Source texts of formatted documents
________________________
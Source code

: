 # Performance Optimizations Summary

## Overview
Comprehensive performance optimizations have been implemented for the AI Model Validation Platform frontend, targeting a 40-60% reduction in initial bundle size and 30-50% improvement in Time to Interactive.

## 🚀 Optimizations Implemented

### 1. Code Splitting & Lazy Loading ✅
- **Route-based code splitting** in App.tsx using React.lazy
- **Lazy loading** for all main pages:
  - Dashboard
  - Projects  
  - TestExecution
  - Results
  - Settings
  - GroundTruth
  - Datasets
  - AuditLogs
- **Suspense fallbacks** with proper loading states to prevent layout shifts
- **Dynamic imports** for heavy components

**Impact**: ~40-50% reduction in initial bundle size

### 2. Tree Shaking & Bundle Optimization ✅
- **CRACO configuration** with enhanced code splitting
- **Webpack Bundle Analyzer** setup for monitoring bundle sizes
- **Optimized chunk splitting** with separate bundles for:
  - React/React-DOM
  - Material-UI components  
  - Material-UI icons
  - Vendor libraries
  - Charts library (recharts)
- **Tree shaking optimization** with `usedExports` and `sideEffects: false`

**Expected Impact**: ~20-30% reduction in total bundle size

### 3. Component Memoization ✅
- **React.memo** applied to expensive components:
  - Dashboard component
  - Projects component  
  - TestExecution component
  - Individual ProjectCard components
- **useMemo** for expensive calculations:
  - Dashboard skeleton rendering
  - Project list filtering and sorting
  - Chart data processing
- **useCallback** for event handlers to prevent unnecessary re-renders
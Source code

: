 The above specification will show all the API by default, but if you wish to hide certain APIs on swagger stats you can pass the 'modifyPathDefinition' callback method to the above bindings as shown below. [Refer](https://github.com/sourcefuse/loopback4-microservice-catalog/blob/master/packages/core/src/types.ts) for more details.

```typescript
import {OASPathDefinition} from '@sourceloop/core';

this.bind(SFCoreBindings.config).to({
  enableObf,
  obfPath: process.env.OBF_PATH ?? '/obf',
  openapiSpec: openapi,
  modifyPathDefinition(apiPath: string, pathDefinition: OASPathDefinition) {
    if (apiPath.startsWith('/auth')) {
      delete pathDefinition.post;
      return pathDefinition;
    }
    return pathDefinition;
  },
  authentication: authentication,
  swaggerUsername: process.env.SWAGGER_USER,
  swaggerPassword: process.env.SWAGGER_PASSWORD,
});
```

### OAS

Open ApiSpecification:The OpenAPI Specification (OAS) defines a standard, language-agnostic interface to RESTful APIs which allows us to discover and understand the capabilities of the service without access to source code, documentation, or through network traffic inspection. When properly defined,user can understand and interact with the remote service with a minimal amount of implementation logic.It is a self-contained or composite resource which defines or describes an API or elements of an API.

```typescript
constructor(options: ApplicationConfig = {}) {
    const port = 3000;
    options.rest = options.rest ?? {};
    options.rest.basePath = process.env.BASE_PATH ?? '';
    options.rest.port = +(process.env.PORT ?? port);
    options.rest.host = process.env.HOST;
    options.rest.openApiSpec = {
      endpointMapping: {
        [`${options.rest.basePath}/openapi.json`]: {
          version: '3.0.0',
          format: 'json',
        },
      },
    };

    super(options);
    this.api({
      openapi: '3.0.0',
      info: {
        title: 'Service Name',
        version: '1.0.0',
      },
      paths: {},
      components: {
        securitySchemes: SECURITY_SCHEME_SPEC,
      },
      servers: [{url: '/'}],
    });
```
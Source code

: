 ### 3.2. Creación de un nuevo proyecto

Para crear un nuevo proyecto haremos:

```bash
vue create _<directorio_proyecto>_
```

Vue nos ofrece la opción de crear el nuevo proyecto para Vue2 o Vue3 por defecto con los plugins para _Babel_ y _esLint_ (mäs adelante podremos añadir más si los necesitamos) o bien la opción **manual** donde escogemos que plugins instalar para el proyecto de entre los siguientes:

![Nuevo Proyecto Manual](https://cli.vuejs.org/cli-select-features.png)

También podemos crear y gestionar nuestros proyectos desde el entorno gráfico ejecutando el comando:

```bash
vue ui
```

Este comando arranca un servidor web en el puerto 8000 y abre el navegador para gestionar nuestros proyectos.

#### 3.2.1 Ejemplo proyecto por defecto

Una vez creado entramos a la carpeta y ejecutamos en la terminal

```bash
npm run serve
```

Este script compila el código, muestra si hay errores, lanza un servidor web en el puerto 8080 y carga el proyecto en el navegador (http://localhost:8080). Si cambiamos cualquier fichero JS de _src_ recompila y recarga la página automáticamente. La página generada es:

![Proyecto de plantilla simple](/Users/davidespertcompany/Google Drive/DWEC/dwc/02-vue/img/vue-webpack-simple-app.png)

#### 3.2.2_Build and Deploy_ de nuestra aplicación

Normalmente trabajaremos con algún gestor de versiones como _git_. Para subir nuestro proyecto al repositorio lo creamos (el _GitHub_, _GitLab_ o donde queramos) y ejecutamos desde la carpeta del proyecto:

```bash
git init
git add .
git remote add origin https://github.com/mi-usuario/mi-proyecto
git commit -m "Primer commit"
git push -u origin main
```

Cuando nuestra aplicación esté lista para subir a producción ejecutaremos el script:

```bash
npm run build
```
________________________
[Assigned task]: Number of lines with the string "nuestros" in the data above: report this figure and nothing more.

[Task response]: 2